Wbrew temu, co próbują nam wmówić tzw. ludzie sukcesu, ciężkiej pracy i uporu nie można odmówić większości z nas. Naszym problemem jest tylko brak tatusia, który byłby prezesem spółki akcyjnej.
Jeśli jeszcze nie znacie, to poznajcie pana Pawła Żygowskiego. Pan Paweł jest człowiekiem sukcesu. Przed trzydziestką sprzedał pół tysiąca mieszkań, a kolejne sto właśnie sprzedaje. Pan Paweł jest deweloperem z Wybrzeża i dzięki ciężkiej pracy już w wieku 29 lat wszedł na poziom, na który większość nas w życiu się nie wdrapie.
Oczywiście dlatego, że większość z nas dłubie w nosie i tępo patrzy się w ekran, by obserwować życie innych, krytykować, narzekać i się lenić.

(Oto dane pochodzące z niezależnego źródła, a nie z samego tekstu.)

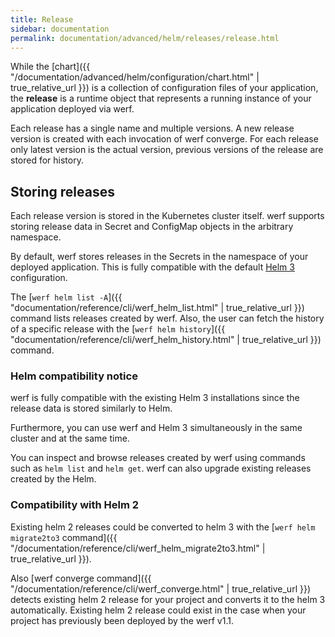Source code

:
 ```yaml
---
title: Release
sidebar: documentation
permalink: documentation/advanced/helm/releases/release.html
---
```


While the [chart]({{ "/documentation/advanced/helm/configuration/chart.html" | true_relative_url }}) is a collection of configuration files of your application, the **release** is a runtime object that represents a running instance of your application deployed via werf.

Each release has a single name and multiple versions. A new release version is created with each invocation of werf converge. For each release only latest version is the actual version, previous versions of the release are stored for history.

## Storing releases

Each release version is stored in the Kubernetes cluster itself. werf supports storing release data in Secret and ConfigMap objects in the arbitrary namespace.

By default, werf stores releases in the Secrets in the namespace of your deployed application. This is fully compatible with the default [Helm 3](https://helm.sh) configuration.

The [`werf helm list -A`]({{ "documentation/reference/cli/werf_helm_list.html" | true_relative_url }}) command lists releases created by werf. Also, the user can fetch the history of a specific release with the [`werf helm history`]({{ "documentation/reference/cli/werf_helm_history.html" | true_relative_url }}) command.

### Helm compatibility notice

werf is fully compatible with the existing Helm 3 installations since the release data is stored similarly to Helm.

Furthermore, you can use werf and Helm 3 simultaneously in the same cluster and at the same time.

You can inspect and browse releases created by werf using commands such as `helm list` and `helm get`. werf can also upgrade existing releases created by the Helm.

### Compatibility with Helm 2

Existing helm 2 releases could be converted to helm 3 with the [`werf helm migrate2to3` command]({{ "/documentation/reference/cli/werf_helm_migrate2to3.html" | true_relative_url }}).

Also [werf converge command]({{ "/documentation/reference/cli/werf_converge.html" | true_relative_url }}) detects existing helm 2 release for your project and converts it to the helm 3 automatically. Existing helm 2 release could exist in the case when your project has previously been deployed by the werf v1.1.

Pan Paweł na szczęście nie trzyma swojej życiowej historii spisanej w szufladzie, lecz postanowił się nią podzielić, by każdy miał szansę powtórzyć jego wyczyny. A są one naprawdę niebywałe.
Dzisiaj w programie „Szczerze przy rentierze” gość – deweloper z pasją, opowie m.in. dlaczego firma zaliczyła klapę. Szczerze współczujemy!Całość: https://youtu.be/GMMQyrx0huY
Posted by Klub Jagielloński on Friday, September 10, 2021
Warto przyjrzeć się bliżej historii pana Pawła, gdyż jak w soczewce skupia ona wszystkie zabiegi marketingowe, które stosują ludzie sukcesu w opowiadaniu samych siebie. Te celowe zabiegi są niby niewinne, przecież każdy opowiada siebie w sposób raczej życzliwy, jednak ich ukryty cel jest już znacznie mniej fajny. Chodzi bowiem o przekonanie wszystkich dookoła, że ludzie sukcesu są uciskaną mniejszością, nękaną niczym Tutsi przez Hutu. Odbieranie im przywilejów jest zatem niehumanitarne i napędzane nienawiścią.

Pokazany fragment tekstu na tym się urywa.